PROBLEM TO SOLVE: Find the word "Markov" below. Copy each line that has it.

Pictures paired with source code
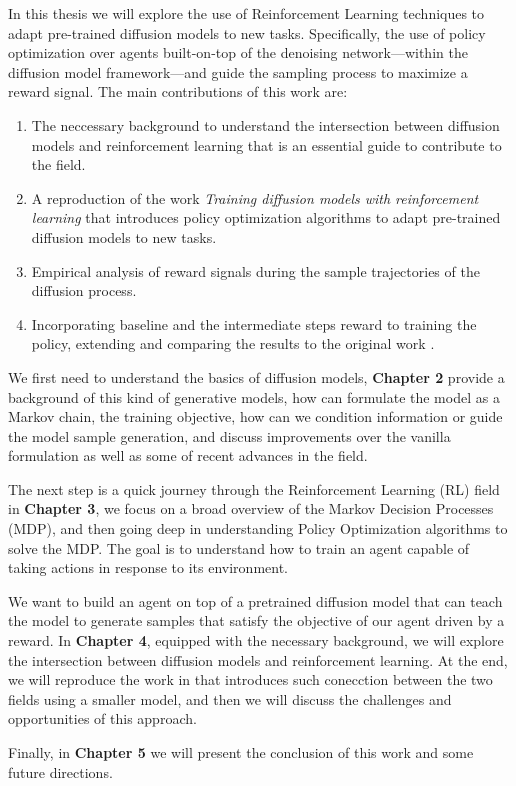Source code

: In this thesis we will explore the use of Reinforcement Learning techniques to adapt pre-trained diffusion models to new tasks. Specifically, the use of policy optimization over agents built-on-top of the denoising network---within
the diffusion model framework---and guide the sampling process to maximize a reward signal. The main contributions of this work are:

\begin{enumerate}
    \item The neccessary background to understand the intersection between diffusion models and reinforcement learning that is an essential guide to contribute to the field.
    \item A reproduction of the work \textit{Training diffusion models with reinforcement learning} \cite{black2023training} that introduces policy optimization algorithms to adapt pre-trained diffusion models to new tasks.
    \item Empirical analysis of reward signals during the sample trajectories of the diffusion process.
    \item Incorporating baseline and the intermediate steps reward to training the policy, extending and comparing the results to the original work \citep{black2023training}.
\end{enumerate}

We first need to understand the basics of diffusion models, \textbf{Chapter 2} provide a background of this kind of generative models, how can formulate the model as a Markov chain, the training objective, how can we condition information or guide the model sample generation, and discuss improvements over the vanilla formulation as well as some of recent advances in the field. 

The next step is a quick journey through the Reinforcement Learning (RL) field in \textbf{Chapter 3}, we focus on a broad overview of the Markov Decision Processes (MDP), and then going deep in understanding Policy Optimization algorithms to solve the MDP. The goal is to understand how to train an agent capable of taking actions in response to its environment. 

We want to build an agent on top of a pretrained diffusion model that can teach the model to generate samples that satisfy the objective of our agent driven by a reward. In \textbf{Chapter 4}, equipped with the necessary background, we will explore the intersection between diffusion models and reinforcement learning. At the end, we will reproduce the work in \cite{black2023training} that introduces such conecction between the two fields using a smaller model, and then we will discuss the challenges and opportunities of this approach. 

Finally, in \textbf{Chapter 5} we will present the conclusion of this work and some future directions.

ANSWER:
We first need to understand the basics of diffusion models, \textbf{Chapter 2} provide a background of this kind of generative models, how can formulate the model as a Markov chain, the training objective, how can we condition information or guide the model sample generation, and discuss improvements over the vanilla formulation as well as some of recent advances in the field. 
The next step is a quick journey through the Reinforcement Learning (RL) field in \textbf{Chapter 3}, we focus on a broad overview of the Markov Decision Processes (MDP), and then going deep in understanding Policy Optimization algorithms to solve the MDP. The goal is to understand how to train an agent capable of taking actions in response to its environment. 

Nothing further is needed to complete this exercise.